Sur la question de la fidélisation, il ressort de différentes enquêtes que les causes de départ (essentiellement dans le privé cette fois) peuvent être liées à la rémunération, aux perspectives de carrière et enfin au travail au sens large (contenu, environnement, ambiance et management).
Une rémunération nettement au dessus du marché est un facteur important de fidélisation. Le très faible taux de turn-over d'une entreprise comme Total (de l'ordre de 0.3% par an de départs hors retraites) s'explique évidemment en partie ainsi (mais la taille de l'entreprise fait aussi que les perspectives d'évolution y sont variées). Cette fidélisation par les hauts salaires a parfois des effets pervers quand les salariés ne quittent pas un travail où ils sont mal car ils perdraient en salaire (et au bout d'un moment car ils perdent en employabilité): j'ai déjà rencontré ce cas.
De la même manière, une perspective d'évolution assurée grâce à des mécanismes de promotion par l'ancienneté est un facteur de fidélisation. Mais pas forcément de motivation.
Mon expérience (évidemment limitée) est que les évolutions de carrière par ancienneté ne sont pas considérées comme de la reconnaissance par les personnes concernées, justement à cause de leur caractère automatique. Il est important ici de ne pas confondre fidélisation et motivation au travail: la rémunération à l'ancienneté incite à rester, pas à bien travailler.
Lors des grèves de 2003 contre la loi Fillon, on a pu entendre des professeurs (en particulier des jeunes) expliquer que prolonger leur carrière de 37.5 ans à 40 ans était insupportable. A les écouter, on pouvait légitimement se demander s'ils étaient heureux dans leur travail (je précise que je vois autour de moi des gens de plus de 60 ans qui aiment suffisamment leur travail pour ne pas avoir envie de partir en retraite).
Pour côtoyer, notamment dans ma famille, pas mal d'enseignants, je constate que leur motivation repose sur un mélange d'éléments: un intérêt pour la matière enseignée, pour les jeunes, la volonté (et le plaisir) de les voir réussir, les horaires souples et ce que cela peut signifier de pratique, notamment pour les mères de famille. Un des aspects importants est certainement l'autonomie qu'ils ont dans leur travail. Mais je n'ai pas le sentiment que les perspectives de carrière jouent un rôle important.

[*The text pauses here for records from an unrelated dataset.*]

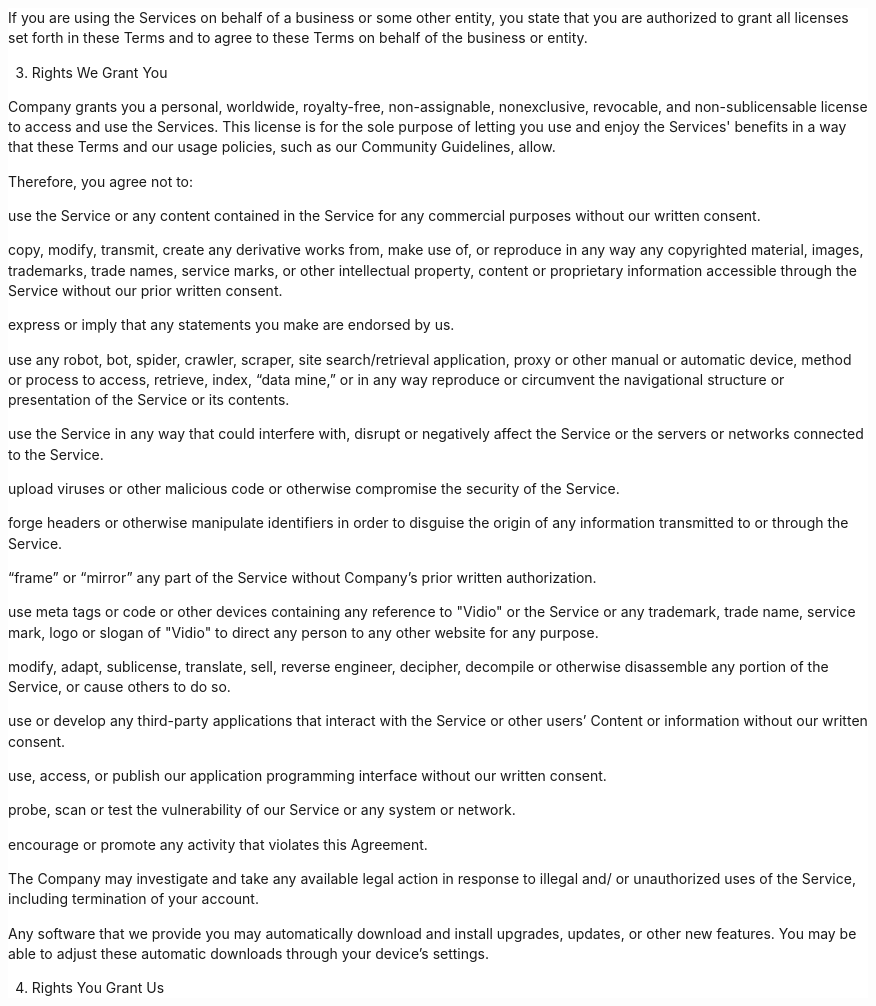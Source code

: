 If you are using the Services on behalf of a business or some other entity, you state that you are authorized to grant all licenses set forth in these Terms and to agree to these Terms on behalf of the business or entity.

3. Rights We Grant You

Company grants you a personal, worldwide, royalty-free, non-assignable, nonexclusive, revocable, and non-sublicensable license to access and use the Services. This license is for the sole purpose of letting you use and enjoy the Services' benefits in a way that these Terms and our usage policies, such as our Community Guidelines, allow.

Therefore, you agree not to:

use the Service or any content contained in the Service for any commercial purposes without our written consent.

copy, modify, transmit, create any derivative works from, make use of, or reproduce in any way any copyrighted material, images, trademarks, trade names, service marks, or other intellectual property, content or proprietary information accessible through the Service without our prior written consent.

express or imply that any statements you make are endorsed by us.

use any robot, bot, spider, crawler, scraper, site search/retrieval application, proxy or other manual or automatic device, method or process to access, retrieve, index, “data mine,” or in any way reproduce or circumvent the navigational structure or presentation of the Service or its contents.

use the Service in any way that could interfere with, disrupt or negatively affect the Service or the servers or networks connected to the Service.

upload viruses or other malicious code or otherwise compromise the security of the Service.

forge headers or otherwise manipulate identifiers in order to disguise the origin of any information transmitted to or through the Service.

“frame” or “mirror” any part of the Service without Company’s prior written authorization.

use meta tags or code or other devices containing any reference to "Vidio" or the Service or any trademark, trade name, service mark, logo or slogan of "Vidio" to direct any person to any other website for any purpose.

modify, adapt, sublicense, translate, sell, reverse engineer, decipher, decompile or otherwise disassemble any portion of the Service, or cause others to do so.

use or develop any third-party applications that interact with the Service or other users’ Content or information without our written consent.

use, access, or publish our application programming interface without our written consent.

probe, scan or test the vulnerability of our Service or any system or network.

encourage or promote any activity that violates this Agreement.

The Company may investigate and take any available legal action in response to illegal and/ or unauthorized uses of the Service, including termination of your account.

Any software that we provide you may automatically download and install upgrades, updates, or other new features. You may be able to adjust these automatic downloads through your device’s settings.

4. Rights You Grant Us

Par contre, il me parait évident que la longueur de la carrière est un facteur de démotivation: il y des profs quinquagénaires qui, à défaut d'avoir encore le feu sacré, font sérieusement leur métier (j'imagine que c'est la majorité), il y en a même qui restent passionnés, mais il y en a aussi qui ont plus ou moins baissé les bras, qui ne comprennent plus leurs élèves et n'attendent plus qu'une chose: de pouvoir partir en retraite. Et ce n'est pas de prolonger ou raccourcir les carrières (c'est à dire de donner ou non la possibilité de gravir de nouveaux échelons au bout de 20 ou 30 ans de carrière) qui changera quoi que ce soit à cette situation.